Additional Oregon-Related Grievances
Not only is Oregon set to pass this rent control bill, but the actual rent control aspect of it is completely moronic.
It is a 7% cap currently. Very few landlords raise rent above this level, anyway. Especially if you include inflation.
On top of that, it does not impact buildings newer than 15 years. So this just incentivizes big players (REITs, property management companies) to take over everything.
Small time landlords and smaller companies will be pushed out of the market. The only ones that will be able to generally survive and continue making an affordable profit will be those mega-corporations. These activists that are against the free market are unwittingly doing the bidding of the oligarchs they hate so much.
Let’s face it: older properties need the most work and hence would need the higher rents to justify that cost. Yet, they are capping rental increases on those buildings and letting the easier to maintain buildings go by un-rent capped. Where is the logic in this?
These new developers are free to take a brand new building and increase the rent however they deem fit. This just makes it so that these property corporations will rule over all property and are going to crowd out any smaller time landlords.
The only other ones who will thrive in this climate are slumlords. The same individuals who will do the minimum required by law and increase rents by the max allowed by law.
These are the types that will be forced to hedge their bets as well. If it is at 7% now, it’s likely gov will interfere as this plan will fail spectacularly. So then maybe 5% cap, and then a 3% cap, etc.

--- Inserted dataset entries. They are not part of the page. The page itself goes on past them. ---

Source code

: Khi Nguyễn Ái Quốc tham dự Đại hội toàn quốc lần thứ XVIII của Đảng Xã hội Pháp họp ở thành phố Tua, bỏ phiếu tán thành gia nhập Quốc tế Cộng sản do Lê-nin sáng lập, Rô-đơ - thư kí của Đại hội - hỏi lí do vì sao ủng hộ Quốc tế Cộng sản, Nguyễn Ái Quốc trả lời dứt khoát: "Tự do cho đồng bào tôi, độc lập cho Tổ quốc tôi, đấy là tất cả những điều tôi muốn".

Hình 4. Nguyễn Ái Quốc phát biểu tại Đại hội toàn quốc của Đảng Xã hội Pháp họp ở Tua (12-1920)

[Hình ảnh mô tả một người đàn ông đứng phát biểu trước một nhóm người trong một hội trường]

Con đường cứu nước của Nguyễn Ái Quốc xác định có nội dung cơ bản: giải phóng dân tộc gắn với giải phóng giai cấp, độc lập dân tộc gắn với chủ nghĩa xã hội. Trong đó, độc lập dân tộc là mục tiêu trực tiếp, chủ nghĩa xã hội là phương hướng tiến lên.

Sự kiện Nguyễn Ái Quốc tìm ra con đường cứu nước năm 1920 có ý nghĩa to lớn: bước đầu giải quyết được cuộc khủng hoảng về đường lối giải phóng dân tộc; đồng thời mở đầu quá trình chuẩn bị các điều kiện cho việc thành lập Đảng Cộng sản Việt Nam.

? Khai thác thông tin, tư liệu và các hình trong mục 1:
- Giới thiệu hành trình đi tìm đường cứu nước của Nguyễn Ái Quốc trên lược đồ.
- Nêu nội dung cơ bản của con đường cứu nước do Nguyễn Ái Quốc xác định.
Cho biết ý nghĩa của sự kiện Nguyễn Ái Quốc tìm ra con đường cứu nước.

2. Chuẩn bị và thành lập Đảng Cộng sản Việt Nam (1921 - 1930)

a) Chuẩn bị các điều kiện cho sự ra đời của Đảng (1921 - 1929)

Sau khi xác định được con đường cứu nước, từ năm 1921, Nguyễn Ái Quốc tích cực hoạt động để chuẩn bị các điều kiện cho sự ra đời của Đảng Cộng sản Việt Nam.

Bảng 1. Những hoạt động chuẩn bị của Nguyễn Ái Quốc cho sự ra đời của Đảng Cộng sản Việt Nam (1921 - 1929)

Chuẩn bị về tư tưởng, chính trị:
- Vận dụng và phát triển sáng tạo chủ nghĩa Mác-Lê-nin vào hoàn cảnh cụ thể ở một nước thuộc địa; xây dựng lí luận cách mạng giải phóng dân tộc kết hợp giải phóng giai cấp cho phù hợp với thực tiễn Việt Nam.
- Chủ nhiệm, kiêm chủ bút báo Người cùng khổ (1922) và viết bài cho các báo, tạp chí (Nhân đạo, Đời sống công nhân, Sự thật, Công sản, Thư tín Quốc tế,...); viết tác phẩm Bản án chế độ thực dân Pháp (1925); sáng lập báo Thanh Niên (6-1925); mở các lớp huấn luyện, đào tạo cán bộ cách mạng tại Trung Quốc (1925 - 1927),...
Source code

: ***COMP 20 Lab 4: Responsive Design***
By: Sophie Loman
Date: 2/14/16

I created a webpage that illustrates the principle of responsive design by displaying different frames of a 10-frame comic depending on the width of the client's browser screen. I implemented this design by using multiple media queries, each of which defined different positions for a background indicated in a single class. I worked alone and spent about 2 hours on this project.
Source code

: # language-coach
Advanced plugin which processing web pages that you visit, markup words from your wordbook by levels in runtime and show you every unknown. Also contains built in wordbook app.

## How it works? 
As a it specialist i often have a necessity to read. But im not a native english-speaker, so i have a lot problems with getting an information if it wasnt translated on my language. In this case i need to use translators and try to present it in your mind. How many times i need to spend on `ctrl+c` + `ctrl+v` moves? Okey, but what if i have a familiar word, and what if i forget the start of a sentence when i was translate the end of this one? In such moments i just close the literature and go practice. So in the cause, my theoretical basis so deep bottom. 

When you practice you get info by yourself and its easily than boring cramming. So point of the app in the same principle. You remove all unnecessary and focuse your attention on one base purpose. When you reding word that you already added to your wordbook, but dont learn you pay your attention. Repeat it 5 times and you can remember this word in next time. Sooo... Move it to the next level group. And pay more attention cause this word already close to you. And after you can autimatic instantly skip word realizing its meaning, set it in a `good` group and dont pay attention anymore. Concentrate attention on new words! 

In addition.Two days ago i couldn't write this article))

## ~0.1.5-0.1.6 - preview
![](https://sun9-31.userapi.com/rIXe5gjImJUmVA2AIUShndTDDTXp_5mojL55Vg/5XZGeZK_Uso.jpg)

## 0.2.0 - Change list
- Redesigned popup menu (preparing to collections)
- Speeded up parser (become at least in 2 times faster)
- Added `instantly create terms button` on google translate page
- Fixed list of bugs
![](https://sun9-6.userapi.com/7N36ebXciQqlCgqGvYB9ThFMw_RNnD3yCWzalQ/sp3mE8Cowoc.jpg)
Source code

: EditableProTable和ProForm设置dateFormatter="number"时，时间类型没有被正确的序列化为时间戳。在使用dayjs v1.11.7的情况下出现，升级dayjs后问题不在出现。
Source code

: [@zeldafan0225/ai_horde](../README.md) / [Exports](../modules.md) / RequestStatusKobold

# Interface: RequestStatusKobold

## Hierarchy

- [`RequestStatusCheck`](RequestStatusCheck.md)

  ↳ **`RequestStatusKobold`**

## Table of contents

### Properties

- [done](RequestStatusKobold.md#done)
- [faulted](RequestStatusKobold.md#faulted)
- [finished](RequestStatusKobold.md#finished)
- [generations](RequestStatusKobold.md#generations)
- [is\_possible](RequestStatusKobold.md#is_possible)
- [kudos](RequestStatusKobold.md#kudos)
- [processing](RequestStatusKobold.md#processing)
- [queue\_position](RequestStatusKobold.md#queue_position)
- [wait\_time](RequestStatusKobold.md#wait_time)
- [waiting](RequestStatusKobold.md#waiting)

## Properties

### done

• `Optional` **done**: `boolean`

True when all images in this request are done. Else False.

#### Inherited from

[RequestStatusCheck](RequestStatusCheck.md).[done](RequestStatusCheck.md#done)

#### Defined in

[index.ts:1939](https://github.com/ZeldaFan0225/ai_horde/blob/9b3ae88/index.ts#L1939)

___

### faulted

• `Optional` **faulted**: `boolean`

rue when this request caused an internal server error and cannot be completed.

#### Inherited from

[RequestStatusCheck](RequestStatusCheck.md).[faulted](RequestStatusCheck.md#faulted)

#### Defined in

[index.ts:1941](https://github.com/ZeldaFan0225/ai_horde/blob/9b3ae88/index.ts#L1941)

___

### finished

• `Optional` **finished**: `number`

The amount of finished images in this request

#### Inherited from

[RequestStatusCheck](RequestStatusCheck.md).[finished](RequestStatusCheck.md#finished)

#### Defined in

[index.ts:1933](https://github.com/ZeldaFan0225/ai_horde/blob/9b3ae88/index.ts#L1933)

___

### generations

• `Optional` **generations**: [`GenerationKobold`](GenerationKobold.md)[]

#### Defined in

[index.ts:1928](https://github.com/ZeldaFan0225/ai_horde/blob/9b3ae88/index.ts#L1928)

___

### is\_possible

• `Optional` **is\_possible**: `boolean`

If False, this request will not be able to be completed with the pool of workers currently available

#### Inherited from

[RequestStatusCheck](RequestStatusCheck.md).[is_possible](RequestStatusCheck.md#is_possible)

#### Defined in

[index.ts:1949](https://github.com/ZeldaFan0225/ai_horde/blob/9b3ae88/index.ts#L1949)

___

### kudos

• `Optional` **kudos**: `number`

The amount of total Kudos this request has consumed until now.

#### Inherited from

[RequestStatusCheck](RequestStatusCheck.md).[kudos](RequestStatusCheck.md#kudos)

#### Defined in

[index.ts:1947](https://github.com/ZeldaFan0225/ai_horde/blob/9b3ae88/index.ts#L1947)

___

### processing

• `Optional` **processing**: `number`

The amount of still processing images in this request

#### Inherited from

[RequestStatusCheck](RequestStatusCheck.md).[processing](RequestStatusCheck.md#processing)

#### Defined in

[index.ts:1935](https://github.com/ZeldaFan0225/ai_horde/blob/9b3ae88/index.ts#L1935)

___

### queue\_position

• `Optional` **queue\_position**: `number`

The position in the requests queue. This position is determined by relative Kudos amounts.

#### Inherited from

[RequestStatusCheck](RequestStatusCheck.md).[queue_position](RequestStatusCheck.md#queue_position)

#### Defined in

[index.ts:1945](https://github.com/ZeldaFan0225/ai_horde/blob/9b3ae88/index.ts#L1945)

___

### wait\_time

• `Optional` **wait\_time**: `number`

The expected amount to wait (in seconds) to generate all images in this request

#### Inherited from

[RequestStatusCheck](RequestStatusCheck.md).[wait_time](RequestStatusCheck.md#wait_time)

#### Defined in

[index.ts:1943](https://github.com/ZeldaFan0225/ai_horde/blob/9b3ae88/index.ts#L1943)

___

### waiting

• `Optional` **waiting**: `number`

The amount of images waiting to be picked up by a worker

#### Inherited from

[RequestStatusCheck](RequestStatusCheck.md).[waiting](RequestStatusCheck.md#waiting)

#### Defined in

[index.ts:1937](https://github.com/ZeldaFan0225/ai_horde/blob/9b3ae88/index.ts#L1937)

So anyone with a brain that has housing will immediately start raising them by the max allowable by law every year to hedge their rent to the max. They must do so prior to even more stringent government interference and lower caps. This only hurts tenants more, and will drive housing prices a lot higher until Oregon has no choice but to lower their stupid 7% cap to something lower. The same that has happened in other cities where they tried this garbage.
Not to mention the dangerous fact that property taxes and housing bonds are raised yearly, which is a fixed cost the owners must cover regardless of how much the government interferes with the free market. And these historically have been around 6%. This means that property owners have a tiny margin to work with (7%+inflation—6%) for however long until the government decides 7% is too high.
At the end of the day, what this is, is a bill that negatively impacts the housing market across the entire state for an issue that is only present in maybe one or two cities.
Bomb Damage or Rent Control
Which is worse: bomb damage, or rent control?
The Mises Institute has a great article by Pace University economist Joseph Salerno that showcases a video lecture on prices. In the video, he offers visuals and asks the audience if destroyed urban areas are the results of bombs or rent control. It isn’t easy to tell.
Here is an example:
Answer? That one is rent control.
They even say in the article:
It isn’t easy to tell, but the lack of difference suggests a tragic but predictable irony. When a city is bombed, it is destroyed by people with evil intentions. When a city is subjected to rent control, it is destroyed by people with good intentions.
This will only end badly over the long-term for Oregon residents. Especially those with low-income and the small time landlords.